:: TASK ::
Reproduce the opening lines of the records exactly, please, stopping after the line that contains "- [1-2-トレーニング (Training)](old-versions/V0.2/1-Init/1-2-Training)".

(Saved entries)
- Opening Delimiter -

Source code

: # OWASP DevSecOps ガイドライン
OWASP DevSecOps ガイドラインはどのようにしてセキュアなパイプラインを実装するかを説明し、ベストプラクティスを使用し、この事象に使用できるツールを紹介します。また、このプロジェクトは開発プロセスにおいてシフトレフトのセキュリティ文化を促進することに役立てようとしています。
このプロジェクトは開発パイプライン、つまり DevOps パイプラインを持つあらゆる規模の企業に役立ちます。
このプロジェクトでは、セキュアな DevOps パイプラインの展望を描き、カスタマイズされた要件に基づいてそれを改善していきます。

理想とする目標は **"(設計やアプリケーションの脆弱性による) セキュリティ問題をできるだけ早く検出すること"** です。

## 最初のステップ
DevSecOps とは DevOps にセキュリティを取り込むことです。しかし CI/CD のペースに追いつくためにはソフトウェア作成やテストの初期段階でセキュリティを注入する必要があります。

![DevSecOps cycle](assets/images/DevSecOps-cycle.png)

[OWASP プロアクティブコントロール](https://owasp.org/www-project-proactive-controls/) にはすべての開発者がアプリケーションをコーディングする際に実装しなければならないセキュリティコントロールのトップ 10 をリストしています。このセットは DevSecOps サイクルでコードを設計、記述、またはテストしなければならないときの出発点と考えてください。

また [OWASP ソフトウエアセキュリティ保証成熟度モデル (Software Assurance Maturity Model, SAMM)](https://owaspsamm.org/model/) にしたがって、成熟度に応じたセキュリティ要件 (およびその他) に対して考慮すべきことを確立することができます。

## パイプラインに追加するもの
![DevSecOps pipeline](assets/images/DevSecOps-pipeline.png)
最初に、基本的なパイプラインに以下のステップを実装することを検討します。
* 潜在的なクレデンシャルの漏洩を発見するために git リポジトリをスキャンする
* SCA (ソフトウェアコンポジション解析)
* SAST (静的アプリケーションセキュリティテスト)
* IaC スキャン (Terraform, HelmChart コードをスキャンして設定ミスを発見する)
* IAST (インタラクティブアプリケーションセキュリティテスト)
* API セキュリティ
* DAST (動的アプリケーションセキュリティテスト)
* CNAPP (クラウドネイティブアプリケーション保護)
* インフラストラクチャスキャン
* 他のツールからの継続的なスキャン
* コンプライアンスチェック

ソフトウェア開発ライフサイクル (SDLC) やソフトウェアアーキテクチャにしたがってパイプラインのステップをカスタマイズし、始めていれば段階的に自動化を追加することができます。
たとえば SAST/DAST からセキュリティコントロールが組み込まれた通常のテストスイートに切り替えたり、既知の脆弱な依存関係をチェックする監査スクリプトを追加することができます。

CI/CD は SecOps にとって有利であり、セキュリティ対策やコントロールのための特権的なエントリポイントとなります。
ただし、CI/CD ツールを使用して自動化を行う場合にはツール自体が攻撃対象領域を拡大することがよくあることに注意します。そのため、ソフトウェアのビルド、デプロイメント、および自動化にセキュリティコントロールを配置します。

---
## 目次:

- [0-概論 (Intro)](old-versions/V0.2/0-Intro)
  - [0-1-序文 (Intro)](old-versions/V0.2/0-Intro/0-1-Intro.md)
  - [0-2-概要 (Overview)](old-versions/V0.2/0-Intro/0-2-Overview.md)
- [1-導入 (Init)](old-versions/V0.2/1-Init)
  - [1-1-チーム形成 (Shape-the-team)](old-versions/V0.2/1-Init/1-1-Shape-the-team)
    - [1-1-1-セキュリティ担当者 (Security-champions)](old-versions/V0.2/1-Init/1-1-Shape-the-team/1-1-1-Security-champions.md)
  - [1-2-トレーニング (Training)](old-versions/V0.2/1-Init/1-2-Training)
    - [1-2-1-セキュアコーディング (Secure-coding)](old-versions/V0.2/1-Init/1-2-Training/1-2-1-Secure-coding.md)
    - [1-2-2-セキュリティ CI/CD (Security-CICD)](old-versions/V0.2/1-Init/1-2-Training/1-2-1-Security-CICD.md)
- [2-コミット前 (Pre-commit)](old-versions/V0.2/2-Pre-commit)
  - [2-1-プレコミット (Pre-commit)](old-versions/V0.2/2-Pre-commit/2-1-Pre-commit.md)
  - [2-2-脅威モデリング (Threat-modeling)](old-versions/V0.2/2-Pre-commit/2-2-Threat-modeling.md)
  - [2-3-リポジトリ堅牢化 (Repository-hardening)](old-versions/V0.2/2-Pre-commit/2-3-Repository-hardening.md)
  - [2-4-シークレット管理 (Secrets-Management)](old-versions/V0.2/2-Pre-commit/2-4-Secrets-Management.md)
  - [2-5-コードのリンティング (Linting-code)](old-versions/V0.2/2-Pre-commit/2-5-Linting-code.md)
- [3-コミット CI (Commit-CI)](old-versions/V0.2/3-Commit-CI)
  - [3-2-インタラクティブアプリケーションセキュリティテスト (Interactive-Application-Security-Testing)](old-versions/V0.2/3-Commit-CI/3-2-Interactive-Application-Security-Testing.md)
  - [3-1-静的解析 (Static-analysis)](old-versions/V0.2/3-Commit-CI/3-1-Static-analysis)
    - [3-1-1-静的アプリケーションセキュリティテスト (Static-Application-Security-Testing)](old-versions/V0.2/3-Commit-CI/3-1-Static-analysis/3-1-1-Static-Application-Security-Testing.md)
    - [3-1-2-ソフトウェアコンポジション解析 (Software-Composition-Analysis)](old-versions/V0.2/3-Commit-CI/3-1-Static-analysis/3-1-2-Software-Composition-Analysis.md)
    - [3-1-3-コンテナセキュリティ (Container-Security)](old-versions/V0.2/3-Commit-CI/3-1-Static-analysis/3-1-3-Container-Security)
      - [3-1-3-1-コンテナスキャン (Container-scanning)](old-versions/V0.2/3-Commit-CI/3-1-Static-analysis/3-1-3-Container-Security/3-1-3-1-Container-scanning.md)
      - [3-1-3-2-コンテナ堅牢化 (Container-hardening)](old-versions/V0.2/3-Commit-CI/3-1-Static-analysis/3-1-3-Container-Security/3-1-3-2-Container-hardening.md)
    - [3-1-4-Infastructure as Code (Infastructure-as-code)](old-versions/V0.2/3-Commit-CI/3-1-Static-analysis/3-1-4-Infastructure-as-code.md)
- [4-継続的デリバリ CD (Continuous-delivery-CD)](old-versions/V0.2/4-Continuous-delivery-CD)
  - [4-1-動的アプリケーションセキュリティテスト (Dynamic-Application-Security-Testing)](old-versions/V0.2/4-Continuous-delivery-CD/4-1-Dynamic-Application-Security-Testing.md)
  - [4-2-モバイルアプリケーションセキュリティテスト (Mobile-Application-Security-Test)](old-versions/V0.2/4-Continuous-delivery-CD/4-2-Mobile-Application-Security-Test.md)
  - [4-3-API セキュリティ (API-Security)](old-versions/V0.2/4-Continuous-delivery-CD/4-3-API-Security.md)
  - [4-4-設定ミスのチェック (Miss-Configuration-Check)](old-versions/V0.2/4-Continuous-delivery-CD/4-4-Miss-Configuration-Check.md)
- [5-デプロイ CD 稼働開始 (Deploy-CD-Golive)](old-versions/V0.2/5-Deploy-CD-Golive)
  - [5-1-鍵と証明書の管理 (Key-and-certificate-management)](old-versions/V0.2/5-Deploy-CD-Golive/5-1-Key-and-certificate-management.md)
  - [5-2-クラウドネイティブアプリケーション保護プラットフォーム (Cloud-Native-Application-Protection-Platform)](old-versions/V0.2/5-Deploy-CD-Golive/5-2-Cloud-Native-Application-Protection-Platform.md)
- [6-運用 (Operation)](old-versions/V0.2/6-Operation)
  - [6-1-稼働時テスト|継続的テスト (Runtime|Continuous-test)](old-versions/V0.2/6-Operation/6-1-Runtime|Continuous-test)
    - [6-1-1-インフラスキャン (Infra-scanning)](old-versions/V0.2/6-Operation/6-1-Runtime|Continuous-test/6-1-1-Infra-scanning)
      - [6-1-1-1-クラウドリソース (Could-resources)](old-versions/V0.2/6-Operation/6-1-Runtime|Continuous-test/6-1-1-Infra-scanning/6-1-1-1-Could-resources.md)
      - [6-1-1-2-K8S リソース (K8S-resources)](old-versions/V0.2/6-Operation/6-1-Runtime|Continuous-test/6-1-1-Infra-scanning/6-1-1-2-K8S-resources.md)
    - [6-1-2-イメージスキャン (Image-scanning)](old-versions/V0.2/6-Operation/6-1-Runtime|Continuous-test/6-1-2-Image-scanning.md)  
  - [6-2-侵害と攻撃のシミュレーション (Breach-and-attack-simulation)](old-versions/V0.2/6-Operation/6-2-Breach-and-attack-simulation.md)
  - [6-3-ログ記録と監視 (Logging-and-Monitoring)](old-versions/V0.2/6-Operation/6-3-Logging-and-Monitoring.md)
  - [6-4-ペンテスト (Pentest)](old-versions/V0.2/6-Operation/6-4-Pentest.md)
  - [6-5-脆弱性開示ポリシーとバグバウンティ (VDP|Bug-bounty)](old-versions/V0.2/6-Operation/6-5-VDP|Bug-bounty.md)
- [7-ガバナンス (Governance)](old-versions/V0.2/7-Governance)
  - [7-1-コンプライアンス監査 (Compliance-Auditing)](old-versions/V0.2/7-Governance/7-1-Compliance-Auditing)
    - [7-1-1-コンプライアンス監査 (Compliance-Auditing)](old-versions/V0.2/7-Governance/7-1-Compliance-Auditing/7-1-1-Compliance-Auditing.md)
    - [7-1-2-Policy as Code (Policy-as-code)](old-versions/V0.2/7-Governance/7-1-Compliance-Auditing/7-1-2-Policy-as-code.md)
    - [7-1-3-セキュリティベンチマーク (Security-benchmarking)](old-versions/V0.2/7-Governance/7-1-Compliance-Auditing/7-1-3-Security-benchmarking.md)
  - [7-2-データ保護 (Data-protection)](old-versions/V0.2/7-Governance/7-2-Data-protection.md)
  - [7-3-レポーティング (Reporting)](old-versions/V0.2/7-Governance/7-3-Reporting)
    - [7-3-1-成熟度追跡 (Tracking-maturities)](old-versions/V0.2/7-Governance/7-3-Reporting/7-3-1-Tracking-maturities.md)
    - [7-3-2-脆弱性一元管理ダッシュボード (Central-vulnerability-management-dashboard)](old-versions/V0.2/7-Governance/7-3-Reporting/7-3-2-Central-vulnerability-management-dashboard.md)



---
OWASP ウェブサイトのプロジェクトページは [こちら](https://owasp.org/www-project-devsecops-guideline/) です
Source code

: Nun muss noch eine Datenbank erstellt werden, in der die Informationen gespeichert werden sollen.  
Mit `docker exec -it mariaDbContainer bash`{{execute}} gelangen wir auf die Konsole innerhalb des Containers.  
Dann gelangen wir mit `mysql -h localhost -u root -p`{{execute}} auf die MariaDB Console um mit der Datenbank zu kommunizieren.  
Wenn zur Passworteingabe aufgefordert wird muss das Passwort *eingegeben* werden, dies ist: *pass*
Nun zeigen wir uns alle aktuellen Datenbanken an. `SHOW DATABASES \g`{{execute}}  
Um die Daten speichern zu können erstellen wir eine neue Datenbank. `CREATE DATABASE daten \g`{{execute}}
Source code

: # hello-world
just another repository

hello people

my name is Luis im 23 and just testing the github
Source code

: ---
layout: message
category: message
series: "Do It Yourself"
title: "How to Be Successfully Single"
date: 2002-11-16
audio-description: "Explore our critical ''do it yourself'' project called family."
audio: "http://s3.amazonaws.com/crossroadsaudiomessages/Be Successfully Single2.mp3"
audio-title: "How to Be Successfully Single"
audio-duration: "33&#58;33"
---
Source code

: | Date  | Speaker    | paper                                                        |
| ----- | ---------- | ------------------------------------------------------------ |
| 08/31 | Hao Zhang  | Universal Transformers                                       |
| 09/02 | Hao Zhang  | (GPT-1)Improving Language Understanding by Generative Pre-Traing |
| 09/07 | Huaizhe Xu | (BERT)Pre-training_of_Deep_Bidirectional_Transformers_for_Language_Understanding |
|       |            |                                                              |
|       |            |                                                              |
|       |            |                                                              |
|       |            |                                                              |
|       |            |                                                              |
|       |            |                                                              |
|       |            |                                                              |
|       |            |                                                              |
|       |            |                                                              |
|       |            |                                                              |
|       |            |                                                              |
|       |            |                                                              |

- Closing Delimiter -

:: OUTPUT OF THE TASK ::
Source code

: # OWASP DevSecOps ガイドライン
OWASP DevSecOps ガイドラインはどのようにしてセキュアなパイプラインを実装するかを説明し、ベストプラクティスを使用し、この事象に使用できるツールを紹介します。また、このプロジェクトは開発プロセスにおいてシフトレフトのセキュリティ文化を促進することに役立てようとしています。
このプロジェクトは開発パイプライン、つまり DevOps パイプラインを持つあらゆる規模の企業に役立ちます。
このプロジェクトでは、セキュアな DevOps パイプラインの展望を描き、カスタマイズされた要件に基づいてそれを改善していきます。

理想とする目標は **"(設計やアプリケーションの脆弱性による) セキュリティ問題をできるだけ早く検出すること"** です。

## 最初のステップ
DevSecOps とは DevOps にセキュリティを取り込むことです。しかし CI/CD のペースに追いつくためにはソフトウェア作成やテストの初期段階でセキュリティを注入する必要があります。

![DevSecOps cycle](assets/images/DevSecOps-cycle.png)

[OWASP プロアクティブコントロール](https://owasp.org/www-project-proactive-controls/) にはすべての開発者がアプリケーションをコーディングする際に実装しなければならないセキュリティコントロールのトップ 10 をリストしています。このセットは DevSecOps サイクルでコードを設計、記述、またはテストしなければならないときの出発点と考えてください。

また [OWASP ソフトウエアセキュリティ保証成熟度モデル (Software Assurance Maturity Model, SAMM)](https://owaspsamm.org/model/) にしたがって、成熟度に応じたセキュリティ要件 (およびその他) に対して考慮すべきことを確立することができます。

## パイプラインに追加するもの
![DevSecOps pipeline](assets/images/DevSecOps-pipeline.png)
最初に、基本的なパイプラインに以下のステップを実装することを検討します。
* 潜在的なクレデンシャルの漏洩を発見するために git リポジトリをスキャンする
* SCA (ソフトウェアコンポジション解析)
* SAST (静的アプリケーションセキュリティテスト)
* IaC スキャン (Terraform, HelmChart コードをスキャンして設定ミスを発見する)
* IAST (インタラクティブアプリケーションセキュリティテスト)
* API セキュリティ
* DAST (動的アプリケーションセキュリティテスト)
* CNAPP (クラウドネイティブアプリケーション保護)
* インフラストラクチャスキャン
* 他のツールからの継続的なスキャン
* コンプライアンスチェック

ソフトウェア開発ライフサイクル (SDLC) やソフトウェアアーキテクチャにしたがってパイプラインのステップをカスタマイズし、始めていれば段階的に自動化を追加することができます。
たとえば SAST/DAST からセキュリティコントロールが組み込まれた通常のテストスイートに切り替えたり、既知の脆弱な依存関係をチェックする監査スクリプトを追加することができます。

CI/CD は SecOps にとって有利であり、セキュリティ対策やコントロールのための特権的なエントリポイントとなります。
ただし、CI/CD ツールを使用して自動化を行う場合にはツール自体が攻撃対象領域を拡大することがよくあることに注意します。そのため、ソフトウェアのビルド、デプロイメント、および自動化にセキュリティコントロールを配置します。

---
## 目次:

- [0-概論 (Intro)](old-versions/V0.2/0-Intro)
  - [0-1-序文 (Intro)](old-versions/V0.2/0-Intro/0-1-Intro.md)
  - [0-2-概要 (Overview)](old-versions/V0.2/0-Intro/0-2-Overview.md)
- [1-導入 (Init)](old-versions/V0.2/1-Init)
  - [1-1-チーム形成 (Shape-the-team)](old-versions/V0.2/1-Init/1-1-Shape-the-team)
    - [1-1-1-セキュリティ担当者 (Security-champions)](old-versions/V0.2/1-Init/1-1-Shape-the-team/1-1-1-Security-champions.md)
  - [1-2-トレーニング (Training)](old-versions/V0.2/1-Init/1-2-Training)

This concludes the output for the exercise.